Seven current OpenAI employees have donated to Guardrails Alliance, as well as one former employee, WIRED has learned. The super PAC shared the names of some of its donors exclusivelly with WIRED before its first quarterly filing with the Federal Election Commission is made public on July 15. Two OpenAI employees are expected to appear in that filing, while five more are scheduled to be named in Guardrails Alliance’s future disclosures.
One of the largest donations from an OpenAI employee came from Juan Felipe Cerón Uribe, who gave $200,000 to the political spending group. Cerón Uribe, who has been a research engineer at OpenAI since 2022, tells WIRED he spent the last four years working on the company’s strategies for mitigating potential societal harms caused by AI.
“In this time, I’ve become concerned that all that research will have gone to waste if it doesn’t translate to guardrails that hold private companies accountable for the responsible development of AI,” Cerón Uribe said in a statement. “Tech billionaires, such as Greg Brockman, funded the super PAC Leading the Future to keep AI unregulated. I was very happy to learn that Guardrails Alliance is pushing back against LTF; my decision to donate to them was easy.”
Contributions from current and former OpenAI employees make up a small portion of Guardrails Alliance’s larger goal to raise $15 million this election cycle. They are also paltry compared with the $50 million commitment Brockman and his wife, Anna, have made to Leading the Future.

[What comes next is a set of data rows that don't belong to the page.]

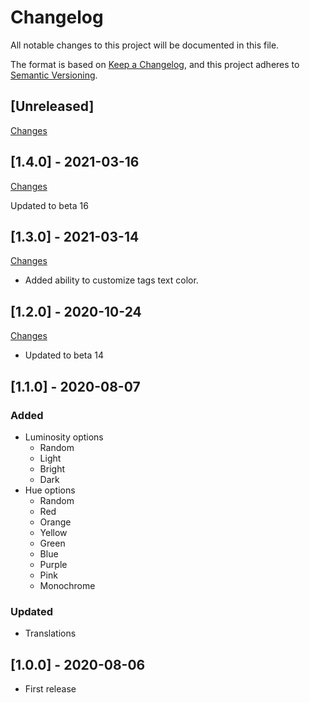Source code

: # Changelog

All notable changes to this project will be documented in this file.

The format is based on [Keep a Changelog](https://keepachangelog.com/en/1.0.0/),
and this project adheres to [Semantic Versioning](https://semver.org/spec/v2.0.0.html).

## [Unreleased]

[Changes](https://github.com/Nearata/flarum-ext-tags-color-generator/compare/v1.4.0...main)

## [1.4.0] - 2021-03-16

[Changes](https://github.com/Nearata/flarum-ext-tags-color-generator/compare/v1.3.0...v1.4.0)

Updated to beta 16

## [1.3.0] - 2021-03-14

[Changes](https://github.com/Nearata/flarum-ext-tags-color-generator/compare/v1.2.0...v1.3.0)

- Added ability to customize tags text color.

## [1.2.0] - 2020-10-24

[Changes](https://github.com/Nearata/flarum-ext-tags-color-generator/compare/v1.1.0...v1.2.0)

- Updated to beta 14

## [1.1.0] - 2020-08-07

### Added

- Luminosity options
  - Random
  - Light
  - Bright
  - Dark
- Hue options
  - Random
  - Red
  - Orange
  - Yellow
  - Green
  - Blue
  - Purple
  - Pink
  - Monochrome

### Updated

- Translations

## [1.0.0] - 2020-08-06

- First release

But regardless of their size, the donations from OpenAI’s rank-and-file workers highlight growing tensions inside the company over its efforts to shape AI policy. Brockman’s donations to Leading the Future have sparked concern among some OpenAI employees, who have pressed executives to explain the company’s ties to the super PAC. OpenAI leaders have since tried to distance themselves from the group, but now some workers are using their own money to directly counter Leading the Future.

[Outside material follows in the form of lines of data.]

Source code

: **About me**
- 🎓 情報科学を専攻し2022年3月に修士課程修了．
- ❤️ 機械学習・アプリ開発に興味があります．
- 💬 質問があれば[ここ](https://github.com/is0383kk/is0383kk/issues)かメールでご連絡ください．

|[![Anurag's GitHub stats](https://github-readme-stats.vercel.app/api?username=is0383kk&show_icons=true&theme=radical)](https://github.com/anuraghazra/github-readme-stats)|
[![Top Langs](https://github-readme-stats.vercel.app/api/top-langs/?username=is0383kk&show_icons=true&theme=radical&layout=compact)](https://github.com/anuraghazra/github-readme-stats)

Shaunna Thomas, a cofounder of Guardrails Alliance, says she’s not concerned about the financial disparity between her group and the opposition. “Getting to $15 million enables us to follow Leading the Future into more [political] races,” Thomas, a longtime Democratic political organizer, said in an interview with WIRED. “But we’re not going to match our opponents dollar-for-dollar, we don’t have to. When you expose what the AI PACs are doing, the people reject it. We’re leveraging public opinion that already exists, and it’s less expensive to do that.”
After seeing Leading the Future’s launch last year, Thomas says she realized that politicians proposing new regulations on the AI industry would “have a very hard time advancing that conversation when they have a $100 million threat hanging over them.”

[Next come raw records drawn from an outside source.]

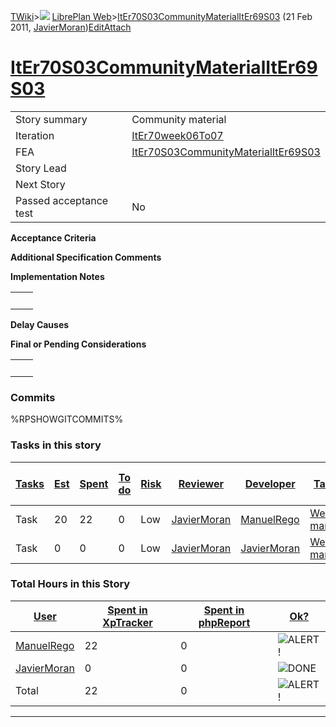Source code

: [TWiki](Main_WebHome)&gt;![](/twiki/pub/TWiki/TWikiDocGraphics/web-bg-small.gif) [LibrePlan Web](LibrePlan_WebHome)&gt;[ItEr70S03CommunityMaterialItEr69S03](LibrePlan_ItEr70S03CommunityMaterialItEr69S03 "Topic revision: 5 (21 Feb 2011 - 10:17:45)") (21 Feb 2011, [JavierMoran](Main_JavierMoran))[Edit](LibrePlan_ItEr70S03CommunityMaterialItEr69S03?t=1520343659 "Edit this topic text")[Attach](/twiki/bin/attach/LibrePlan/ItEr70S03CommunityMaterialItEr69S03 "Attach an image or document to this topic")  

 [ItEr70S03CommunityMaterialItEr69S03](LibrePlan_ItEr70S03CommunityMaterialItEr69S03)
=====================================================================================

|                        |                                                                                      |
|------------------------|--------------------------------------------------------------------------------------|
| Story summary          | Community material                                                                   |
| Iteration              | [ItEr70week06To07](LibrePlan_ItEr70week06To07)                                       |
| FEA                    | [ItEr70S03CommunityMaterialItEr69S03](LibrePlan_ItEr70S03CommunityMaterialItEr69S03) |
| Story Lead             |                                                                                      |
| Next Story             |                                                                                      |
| Passed acceptance test | No                                                                                   |

**Acceptance Criteria**

**Additional Specification Comments**

**Implementation Notes**

|     |     |
|-----|-----|
|     |     |

**Delay Causes**

**Final or Pending Considerations**

|     |     |
|-----|-----|
|     |     |

###  Commits

%RPSHOWGITCOMMITS%

###  Tasks in this story

| [Tasks](LibrePlan_ItEr70S03CommunityMaterialItEr69S03?sortcol=0;table=2;up=0#sorted_table "Sort by this column") | [Est](LibrePlan_ItEr70S03CommunityMaterialItEr69S03?sortcol=1;table=2;up=0#sorted_table "Sort by this column") | [Spent](LibrePlan_ItEr70S03CommunityMaterialItEr69S03?sortcol=2;table=2;up=0#sorted_table "Sort by this column") | [To do](LibrePlan_ItEr70S03CommunityMaterialItEr69S03?sortcol=3;table=2;up=0#sorted_table "Sort by this column") | [Risk](LibrePlan_ItEr70S03CommunityMaterialItEr69S03?sortcol=4;table=2;up=0#sorted_table "Sort by this column") | [Reviewer](LibrePlan_ItEr70S03CommunityMaterialItEr69S03?sortcol=5;table=2;up=0#sorted_table "Sort by this column") | [Developer](LibrePlan_ItEr70S03CommunityMaterialItEr69S03?sortcol=6;table=2;up=0#sorted_table "Sort by this column") | [Task Name](LibrePlan_ItEr70S03CommunityMaterialItEr69S03?sortcol=7;table=2;up=0#sorted_table "Sort by this column") | [Start Date](LibrePlan_ItEr70S03CommunityMaterialItEr69S03?sortcol=8;table=2;up=0#sorted_table "Sort by this column") | [Est End Date](LibrePlan_ItEr70S03CommunityMaterialItEr69S03?sortcol=9;table=2;up=0#sorted_table "Sort by this column") | [End Date](LibrePlan_ItEr70S03CommunityMaterialItEr69S03?sortcol=10;table=2;up=0#sorted_table "Sort by this column") |
|------------------------------------------------------------------------------------------------------------------|----------------------------------------------------------------------------------------------------------------|------------------------------------------------------------------------------------------------------------------|------------------------------------------------------------------------------------------------------------------|-----------------------------------------------------------------------------------------------------------------|---------------------------------------------------------------------------------------------------------------------|----------------------------------------------------------------------------------------------------------------------|----------------------------------------------------------------------------------------------------------------------|-----------------------------------------------------------------------------------------------------------------------|-------------------------------------------------------------------------------------------------------------------------|----------------------------------------------------------------------------------------------------------------------|
| Task                                                                                                             | 20                                                                                                             | 22                                                                                                               | 0                                                                                                                | Low                                                                                                             | [JavierMoran](Main_JavierMoran)                                                                                     | [ManuelRego](Main_ManuelRego)                                                                                        | [Web project management](LibrePlan_AnA06S01CommnityMaterial#TasK2)                                                   |                                                                                                                       |                                                                                                                         |                                                                                                                      |
| Task                                                                                                             | 0                                                                                                              | 0                                                                                                                | 0                                                                                                                | Low                                                                                                             | [JavierMoran](Main_JavierMoran)                                                                                     | [JavierMoran](Main_JavierMoran)                                                                                      | [Web project management](LibrePlan_AnA06S01CommnityMaterial#TasK2)                                                   |                                                                                                                       |                                                                                                                         |                                                                                                                      |

###  Total Hours in this Story

| [User](LibrePlan_ItEr70S03CommunityMaterialItEr69S03?sortcol=0;table=3;up=0#sorted_table "Sort by this column") | [Spent in XpTracker](LibrePlan_ItEr70S03CommunityMaterialItEr69S03?sortcol=1;table=3;up=0#sorted_table "Sort by this column") | [Spent in phpReport](LibrePlan_ItEr70S03CommunityMaterialItEr69S03?sortcol=2;table=3;up=0#sorted_table "Sort by this column") | [Ok?](LibrePlan_ItEr70S03CommunityMaterialItEr69S03?sortcol=3;table=3;up=0#sorted_table "Sort by this column") |
|-----------------------------------------------------------------------------------------------------------------|-------------------------------------------------------------------------------------------------------------------------------|-------------------------------------------------------------------------------------------------------------------------------|----------------------------------------------------------------------------------------------------------------|
| [ManuelRego](Main_ManuelRego)                                                                                   | 22                                                                                                                            | 0                                                                                                                             | ![ALERT!](/twiki/pub/TWiki/TWikiDocGraphics/warning.gif "ALERT!")                                              |
| [JavierMoran](Main_JavierMoran)                                                                                 | 0                                                                                                                             | 0                                                                                                                             | ![DONE](/twiki/pub/TWiki/TWikiDocGraphics/choice-yes.gif "DONE")                                               |
| Total                                                                                                           | 22                                                                                                                            | 0                                                                                                                             | ![ALERT!](/twiki/pub/TWiki/TWikiDocGraphics/warning.gif "ALERT!")                                              |

------------------------------------------------------------------------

Leading the Future, which launched last summer with Brockman as one of the super PAC’s marquee supporters, has said its goal is to “oppose policies that stifle innovation” and figures who “who support that agenda.” Among the PAC’s first political efforts was an attempt to sink the congressional campaign of Alex Bores, the author of New York’s landmark AI safety law, who ultimately lost in a primary election last month. The group has gone on to support a number of pro-industry candidates around the country. OpenAI’s global affairs chief, Chris Lehane, previously told WIRED he helped set up Leading the Future and has generally consulted Brockman on his political giving, though he’s not involved in the PAC’s day-to-day operations.